- INFORMATION PROVIDED:
──────────
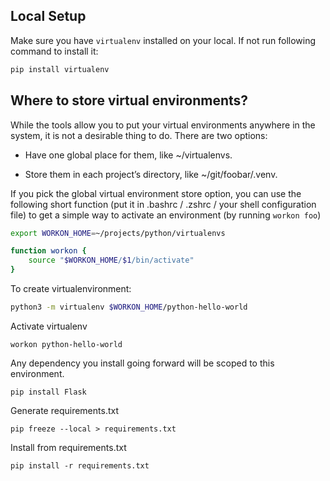 Local Setup
---

Make sure you have `virtualenv` installed on your local.
If not run following command to install it:

```bash
pip install virtualenv
```

Where to store virtual environments?
---
While the tools allow you to put your virtual environments anywhere in the system, it is not a desirable thing to do. There are two options:

- Have one global place for them, like ~/virtualenvs.

- Store them in each project’s directory, like ~/git/foobar/.venv.

If you pick the global virtual environment store option, you can use the following short function (put it in .bashrc / .zshrc / your shell configuration file) to get a simple way to activate an environment (by running `workon foo`)

```bash
export WORKON_HOME=~/projects/python/virtualenvs

function workon {
    source "$WORKON_HOME/$1/bin/activate"
}
```


To create virtualenvironment:

```bash
python3 -m virtualenv $WORKON_HOME/python-hello-world
```

Activate virtualenv

```
workon python-hello-world
```

Any dependency you install going forward will be scoped to this environment.

```
pip install Flask

```

Generate requirements.txt

```
pip freeze --local > requirements.txt
```

Install from requirements.txt

```
pip install -r requirements.txt
```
──────────
Search the data above for lines holding "python" and copy each of them.

export WORKON_HOME=~/projects/python/virtualenvs
python3 -m virtualenv $WORKON_HOME/python-hello-world
workon python-hello-world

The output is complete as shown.